The input:
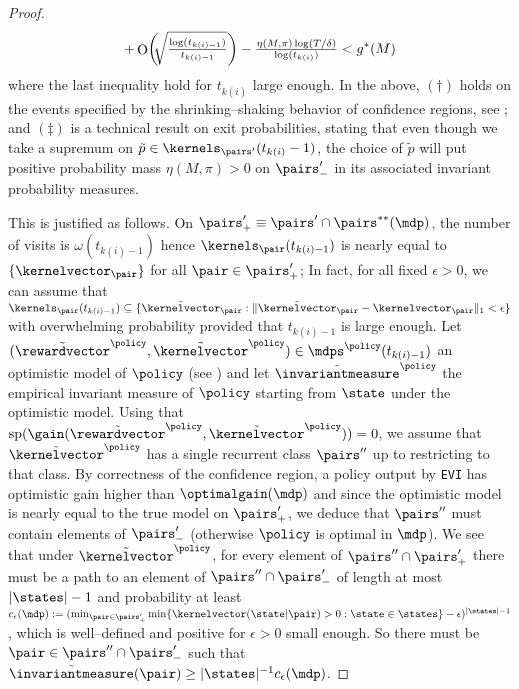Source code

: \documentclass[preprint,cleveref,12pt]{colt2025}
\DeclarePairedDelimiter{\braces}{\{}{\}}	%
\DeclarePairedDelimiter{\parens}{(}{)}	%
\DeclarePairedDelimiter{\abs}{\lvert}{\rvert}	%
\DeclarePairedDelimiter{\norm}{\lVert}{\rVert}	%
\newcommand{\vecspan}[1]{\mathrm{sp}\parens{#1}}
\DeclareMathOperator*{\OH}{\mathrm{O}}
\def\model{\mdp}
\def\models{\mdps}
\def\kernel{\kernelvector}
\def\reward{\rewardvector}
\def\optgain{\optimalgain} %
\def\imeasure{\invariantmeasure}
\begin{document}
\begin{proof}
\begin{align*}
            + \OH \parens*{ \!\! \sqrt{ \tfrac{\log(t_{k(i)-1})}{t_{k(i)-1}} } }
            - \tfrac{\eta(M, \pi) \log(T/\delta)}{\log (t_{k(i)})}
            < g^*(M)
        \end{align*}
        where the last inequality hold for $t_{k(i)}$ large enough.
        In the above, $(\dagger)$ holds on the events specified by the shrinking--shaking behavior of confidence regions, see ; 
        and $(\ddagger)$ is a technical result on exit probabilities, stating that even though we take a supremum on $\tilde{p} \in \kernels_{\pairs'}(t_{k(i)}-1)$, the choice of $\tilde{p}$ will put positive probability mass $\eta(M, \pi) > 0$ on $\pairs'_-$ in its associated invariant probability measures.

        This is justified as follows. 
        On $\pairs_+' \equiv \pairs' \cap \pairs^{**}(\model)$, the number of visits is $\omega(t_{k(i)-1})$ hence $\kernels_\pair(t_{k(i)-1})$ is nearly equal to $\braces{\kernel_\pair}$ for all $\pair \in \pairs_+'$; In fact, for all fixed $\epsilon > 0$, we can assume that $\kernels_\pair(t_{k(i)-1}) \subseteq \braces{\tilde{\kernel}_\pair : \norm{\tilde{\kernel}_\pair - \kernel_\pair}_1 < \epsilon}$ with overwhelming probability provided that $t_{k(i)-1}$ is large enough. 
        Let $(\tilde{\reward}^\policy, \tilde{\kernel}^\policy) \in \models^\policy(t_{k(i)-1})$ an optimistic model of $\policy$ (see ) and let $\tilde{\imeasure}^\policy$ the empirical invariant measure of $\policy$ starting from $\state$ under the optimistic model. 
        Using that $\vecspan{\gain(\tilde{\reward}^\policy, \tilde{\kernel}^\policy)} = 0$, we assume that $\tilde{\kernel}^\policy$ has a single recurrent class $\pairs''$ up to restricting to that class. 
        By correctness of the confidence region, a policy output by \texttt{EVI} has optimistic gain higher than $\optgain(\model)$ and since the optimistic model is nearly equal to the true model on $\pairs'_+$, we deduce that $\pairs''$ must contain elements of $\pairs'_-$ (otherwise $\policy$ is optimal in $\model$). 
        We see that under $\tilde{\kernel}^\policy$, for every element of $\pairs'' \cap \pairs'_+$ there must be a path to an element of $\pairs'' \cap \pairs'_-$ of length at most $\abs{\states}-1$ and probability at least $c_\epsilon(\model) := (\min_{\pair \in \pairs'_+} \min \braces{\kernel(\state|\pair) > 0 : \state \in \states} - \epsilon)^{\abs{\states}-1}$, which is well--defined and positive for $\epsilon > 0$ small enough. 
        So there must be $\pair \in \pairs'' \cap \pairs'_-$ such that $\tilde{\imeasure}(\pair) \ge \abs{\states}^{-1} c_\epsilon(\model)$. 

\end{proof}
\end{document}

--

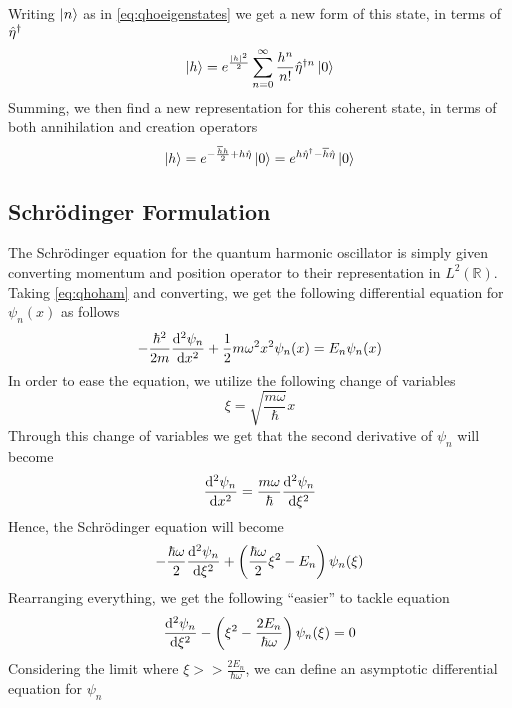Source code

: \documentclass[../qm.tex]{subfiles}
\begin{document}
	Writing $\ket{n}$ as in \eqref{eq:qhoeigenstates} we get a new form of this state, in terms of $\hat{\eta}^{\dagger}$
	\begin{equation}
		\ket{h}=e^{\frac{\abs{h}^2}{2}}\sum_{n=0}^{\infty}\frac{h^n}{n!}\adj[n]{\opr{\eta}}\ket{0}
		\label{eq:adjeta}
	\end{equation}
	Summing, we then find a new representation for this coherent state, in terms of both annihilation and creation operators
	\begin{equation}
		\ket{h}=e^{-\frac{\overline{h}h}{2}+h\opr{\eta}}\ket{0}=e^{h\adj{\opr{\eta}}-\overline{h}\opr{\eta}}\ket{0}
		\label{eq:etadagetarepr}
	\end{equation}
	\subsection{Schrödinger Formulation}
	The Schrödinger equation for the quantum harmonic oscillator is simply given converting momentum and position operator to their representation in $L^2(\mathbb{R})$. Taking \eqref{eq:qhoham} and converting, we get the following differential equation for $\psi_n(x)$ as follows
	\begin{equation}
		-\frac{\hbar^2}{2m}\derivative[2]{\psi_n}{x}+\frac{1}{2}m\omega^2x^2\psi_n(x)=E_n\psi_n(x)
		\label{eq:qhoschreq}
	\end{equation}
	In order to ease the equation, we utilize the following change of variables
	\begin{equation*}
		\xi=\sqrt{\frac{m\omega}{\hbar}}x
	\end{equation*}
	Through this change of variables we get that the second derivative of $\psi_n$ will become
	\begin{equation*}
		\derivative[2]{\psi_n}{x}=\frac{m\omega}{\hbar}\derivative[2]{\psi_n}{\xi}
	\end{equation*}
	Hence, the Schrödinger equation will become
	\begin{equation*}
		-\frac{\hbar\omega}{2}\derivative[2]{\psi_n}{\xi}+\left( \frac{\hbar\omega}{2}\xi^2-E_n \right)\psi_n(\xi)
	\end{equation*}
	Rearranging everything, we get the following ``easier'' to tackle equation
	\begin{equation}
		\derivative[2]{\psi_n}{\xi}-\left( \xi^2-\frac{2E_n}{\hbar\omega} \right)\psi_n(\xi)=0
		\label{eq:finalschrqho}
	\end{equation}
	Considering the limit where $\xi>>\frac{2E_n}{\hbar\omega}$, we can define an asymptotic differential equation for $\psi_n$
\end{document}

To do:
Lines with "optgain" in them are what the answer must contain; copy each from the records above.

Answer space:
\def\optgain{\optimalgain} %
        By correctness of the confidence region, a policy output by \texttt{EVI} has optimistic gain higher than $\optgain(\model)$ and since the optimistic model is nearly equal to the true model on $\pairs'_+$, we deduce that $\pairs''$ must contain elements of $\pairs'_-$ (otherwise $\policy$ is optimal in $\model$). 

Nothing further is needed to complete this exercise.